(GIVEN INFORMATION)

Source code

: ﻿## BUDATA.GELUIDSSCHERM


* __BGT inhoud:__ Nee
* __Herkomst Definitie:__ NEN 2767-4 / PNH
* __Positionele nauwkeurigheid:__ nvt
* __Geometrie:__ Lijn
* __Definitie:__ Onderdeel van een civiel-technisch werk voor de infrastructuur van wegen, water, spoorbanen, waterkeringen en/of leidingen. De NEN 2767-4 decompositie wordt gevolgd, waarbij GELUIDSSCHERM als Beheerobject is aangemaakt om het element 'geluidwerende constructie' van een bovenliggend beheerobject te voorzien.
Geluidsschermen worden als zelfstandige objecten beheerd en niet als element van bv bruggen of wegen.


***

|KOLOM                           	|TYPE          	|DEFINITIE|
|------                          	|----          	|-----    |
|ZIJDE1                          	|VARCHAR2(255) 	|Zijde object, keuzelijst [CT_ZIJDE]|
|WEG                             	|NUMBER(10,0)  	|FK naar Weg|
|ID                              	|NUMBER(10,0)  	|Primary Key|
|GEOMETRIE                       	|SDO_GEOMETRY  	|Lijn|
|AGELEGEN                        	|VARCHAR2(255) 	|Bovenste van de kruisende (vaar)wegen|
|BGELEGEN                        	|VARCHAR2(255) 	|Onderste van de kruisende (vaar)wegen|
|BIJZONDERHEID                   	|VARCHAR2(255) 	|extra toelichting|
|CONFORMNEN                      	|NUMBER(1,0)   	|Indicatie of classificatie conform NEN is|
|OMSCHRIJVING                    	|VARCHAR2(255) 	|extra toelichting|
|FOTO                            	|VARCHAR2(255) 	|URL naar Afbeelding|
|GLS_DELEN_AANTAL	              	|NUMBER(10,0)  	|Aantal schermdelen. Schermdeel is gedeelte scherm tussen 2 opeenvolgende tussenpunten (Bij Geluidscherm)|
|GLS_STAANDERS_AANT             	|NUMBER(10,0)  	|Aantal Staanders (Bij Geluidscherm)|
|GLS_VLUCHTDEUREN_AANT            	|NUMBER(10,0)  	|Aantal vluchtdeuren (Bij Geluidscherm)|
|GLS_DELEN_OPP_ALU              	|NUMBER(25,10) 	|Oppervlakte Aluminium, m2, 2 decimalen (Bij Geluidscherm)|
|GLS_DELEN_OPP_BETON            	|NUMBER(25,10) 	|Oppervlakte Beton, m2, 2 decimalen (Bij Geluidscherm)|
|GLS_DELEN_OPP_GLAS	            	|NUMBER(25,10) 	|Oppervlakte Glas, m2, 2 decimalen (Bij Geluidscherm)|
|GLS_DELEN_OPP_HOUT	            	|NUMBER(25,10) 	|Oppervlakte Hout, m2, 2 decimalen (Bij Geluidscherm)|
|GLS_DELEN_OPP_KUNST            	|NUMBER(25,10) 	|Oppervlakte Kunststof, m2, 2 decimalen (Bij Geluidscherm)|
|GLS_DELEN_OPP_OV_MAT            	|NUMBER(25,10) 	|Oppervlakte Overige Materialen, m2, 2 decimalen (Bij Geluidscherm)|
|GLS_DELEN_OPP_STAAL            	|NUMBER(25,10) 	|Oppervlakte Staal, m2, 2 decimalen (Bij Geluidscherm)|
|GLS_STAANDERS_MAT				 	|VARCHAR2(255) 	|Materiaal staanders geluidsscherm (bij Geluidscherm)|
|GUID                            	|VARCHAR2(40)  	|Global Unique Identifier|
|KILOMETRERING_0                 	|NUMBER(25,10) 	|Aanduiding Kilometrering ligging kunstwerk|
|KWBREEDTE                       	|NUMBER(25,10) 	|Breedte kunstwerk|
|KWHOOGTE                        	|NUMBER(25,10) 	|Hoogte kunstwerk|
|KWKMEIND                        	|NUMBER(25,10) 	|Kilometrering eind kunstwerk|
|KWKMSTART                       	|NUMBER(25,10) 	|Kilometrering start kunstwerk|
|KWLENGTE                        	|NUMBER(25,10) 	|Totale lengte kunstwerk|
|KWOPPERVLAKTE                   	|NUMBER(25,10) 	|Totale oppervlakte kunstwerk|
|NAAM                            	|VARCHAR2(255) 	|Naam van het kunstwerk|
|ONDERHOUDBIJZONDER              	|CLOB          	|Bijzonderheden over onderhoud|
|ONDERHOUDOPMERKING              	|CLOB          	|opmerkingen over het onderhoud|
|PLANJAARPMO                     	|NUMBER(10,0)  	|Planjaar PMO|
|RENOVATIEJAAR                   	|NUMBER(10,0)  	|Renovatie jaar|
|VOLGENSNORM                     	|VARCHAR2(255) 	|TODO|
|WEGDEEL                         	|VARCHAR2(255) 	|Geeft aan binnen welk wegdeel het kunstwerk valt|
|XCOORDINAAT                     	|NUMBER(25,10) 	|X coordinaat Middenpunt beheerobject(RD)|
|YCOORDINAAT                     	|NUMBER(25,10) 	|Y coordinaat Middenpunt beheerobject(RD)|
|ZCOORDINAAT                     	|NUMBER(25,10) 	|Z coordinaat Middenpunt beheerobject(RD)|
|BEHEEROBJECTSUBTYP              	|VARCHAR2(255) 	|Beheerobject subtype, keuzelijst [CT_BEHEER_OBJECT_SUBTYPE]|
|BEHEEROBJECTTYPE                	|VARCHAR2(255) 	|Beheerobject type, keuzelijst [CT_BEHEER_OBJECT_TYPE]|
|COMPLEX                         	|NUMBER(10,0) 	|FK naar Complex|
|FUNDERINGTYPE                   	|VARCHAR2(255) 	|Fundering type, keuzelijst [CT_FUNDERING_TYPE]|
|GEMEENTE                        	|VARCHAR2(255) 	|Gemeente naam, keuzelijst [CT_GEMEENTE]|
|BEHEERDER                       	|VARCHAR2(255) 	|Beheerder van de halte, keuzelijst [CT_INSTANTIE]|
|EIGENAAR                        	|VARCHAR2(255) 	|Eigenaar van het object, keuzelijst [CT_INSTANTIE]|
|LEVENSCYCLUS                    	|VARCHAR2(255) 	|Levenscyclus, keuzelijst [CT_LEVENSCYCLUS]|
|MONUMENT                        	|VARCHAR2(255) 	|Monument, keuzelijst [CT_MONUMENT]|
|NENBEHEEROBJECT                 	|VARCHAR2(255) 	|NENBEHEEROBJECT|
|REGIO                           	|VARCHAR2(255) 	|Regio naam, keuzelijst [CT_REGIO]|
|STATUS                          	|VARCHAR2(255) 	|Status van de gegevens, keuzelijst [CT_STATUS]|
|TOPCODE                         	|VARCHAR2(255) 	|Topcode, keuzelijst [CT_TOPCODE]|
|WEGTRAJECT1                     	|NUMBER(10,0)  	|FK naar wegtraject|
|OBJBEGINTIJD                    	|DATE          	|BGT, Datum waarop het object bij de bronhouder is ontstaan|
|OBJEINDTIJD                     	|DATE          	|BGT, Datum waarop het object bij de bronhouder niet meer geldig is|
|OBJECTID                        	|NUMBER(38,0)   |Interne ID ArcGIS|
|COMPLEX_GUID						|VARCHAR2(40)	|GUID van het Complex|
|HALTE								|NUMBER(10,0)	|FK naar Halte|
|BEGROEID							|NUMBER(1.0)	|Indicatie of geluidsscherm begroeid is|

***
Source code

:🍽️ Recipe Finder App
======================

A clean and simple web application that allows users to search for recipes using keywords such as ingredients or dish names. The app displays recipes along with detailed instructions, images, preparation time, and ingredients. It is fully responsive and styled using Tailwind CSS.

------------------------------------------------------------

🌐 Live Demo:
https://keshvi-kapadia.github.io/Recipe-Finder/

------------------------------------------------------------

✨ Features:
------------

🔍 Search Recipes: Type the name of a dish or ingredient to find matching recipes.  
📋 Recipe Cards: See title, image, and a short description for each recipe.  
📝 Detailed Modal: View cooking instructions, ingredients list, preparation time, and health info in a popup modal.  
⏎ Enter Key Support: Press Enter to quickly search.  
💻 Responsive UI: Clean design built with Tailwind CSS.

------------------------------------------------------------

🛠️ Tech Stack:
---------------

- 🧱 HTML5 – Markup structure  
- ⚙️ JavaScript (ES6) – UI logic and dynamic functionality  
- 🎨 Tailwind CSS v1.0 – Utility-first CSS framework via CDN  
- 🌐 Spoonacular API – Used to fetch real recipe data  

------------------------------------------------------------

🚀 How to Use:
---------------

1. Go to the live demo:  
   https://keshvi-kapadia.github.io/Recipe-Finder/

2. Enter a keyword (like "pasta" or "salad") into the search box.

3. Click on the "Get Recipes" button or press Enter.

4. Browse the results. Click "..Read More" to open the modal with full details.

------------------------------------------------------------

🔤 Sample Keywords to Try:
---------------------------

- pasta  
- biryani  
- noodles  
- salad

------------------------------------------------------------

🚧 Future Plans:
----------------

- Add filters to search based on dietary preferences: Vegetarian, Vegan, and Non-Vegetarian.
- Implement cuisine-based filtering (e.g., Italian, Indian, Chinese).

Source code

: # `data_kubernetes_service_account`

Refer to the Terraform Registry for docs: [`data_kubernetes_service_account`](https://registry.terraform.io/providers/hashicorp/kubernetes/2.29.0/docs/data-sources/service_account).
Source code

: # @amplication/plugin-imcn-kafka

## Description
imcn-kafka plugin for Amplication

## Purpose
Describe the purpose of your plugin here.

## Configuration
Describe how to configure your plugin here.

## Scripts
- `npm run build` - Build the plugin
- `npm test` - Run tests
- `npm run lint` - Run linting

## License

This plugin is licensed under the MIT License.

(End GIVEN INFORMATION)

[DIRECTIONS]
When a line among the entries contains "Finder", pull that line out.

[ANSWER TO THIS EXERCISE]
:🍽️ Recipe Finder App
https://keshvi-kapadia.github.io/Recipe-Finder/
   https://keshvi-kapadia.github.io/Recipe-Finder/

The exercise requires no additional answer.